In the copy, include no images, and repeat each entry precisely as written.

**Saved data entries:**
※ ※ ※

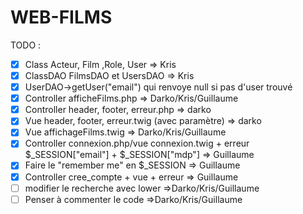 # WEB-FILMS

TODO :
- [x] Class Acteur, Film ,Role, User => Kris 
- [x] ClassDAO FilmsDAO et UsersDAO => Kris
- [x] UserDAO->getUser("email") qui renvoye null si pas d'user trouvé
- [x] Controller afficheFilms.php => Darko/Kris/Guillaume
- [x] Controller header, footer, erreur.php => darko
- [x] Vue header, footer, erreur.twig (avec paramètre) => darko
- [x] Vue affichageFilms.twig => Darko/Kris/Guillaume
- [x] Controller connexion.php/vue connexion.twig + erreur 
  $_SESSION["email"] + $_SESSION["mdp"] => Guillaume
- [x] Faire le "remember me" en $_SESSION => Guillaume
- [x] Controller cree_compte + vue + erreur => Guillaume 
- [ ] modifier le recherche avec lower =>Darko/Kris/Guillaume
- [ ] Penser à commenter le code =>Darko/Kris/Guillaume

※ ※ ※

**Expected answer:**
 # WEB-FILMS

TODO :
- [x] Class Acteur, Film ,Role, User => Kris 
- [x] ClassDAO FilmsDAO et UsersDAO => Kris
- [x] UserDAO->getUser("email") qui renvoye null si pas d'user trouvé
- [x] Controller afficheFilms.php => Darko/Kris/Guillaume
- [x] Controller header, footer, erreur.php => darko
- [x] Vue header, footer, erreur.twig (avec paramètre) => darko
- [x] Vue affichageFilms.twig => Darko/Kris/Guillaume
- [x] Controller connexion.php/vue connexion.twig + erreur 
  $_SESSION["email"] + $_SESSION["mdp"] => Guillaume
- [x] Faire le "remember me" en $_SESSION => Guillaume
- [x] Controller cree_compte + vue + erreur => Guillaume 
- [ ] modifier le recherche avec lower =>Darko/Kris/Guillaume
- [ ] Penser à commenter le code =>Darko/Kris/Guillaume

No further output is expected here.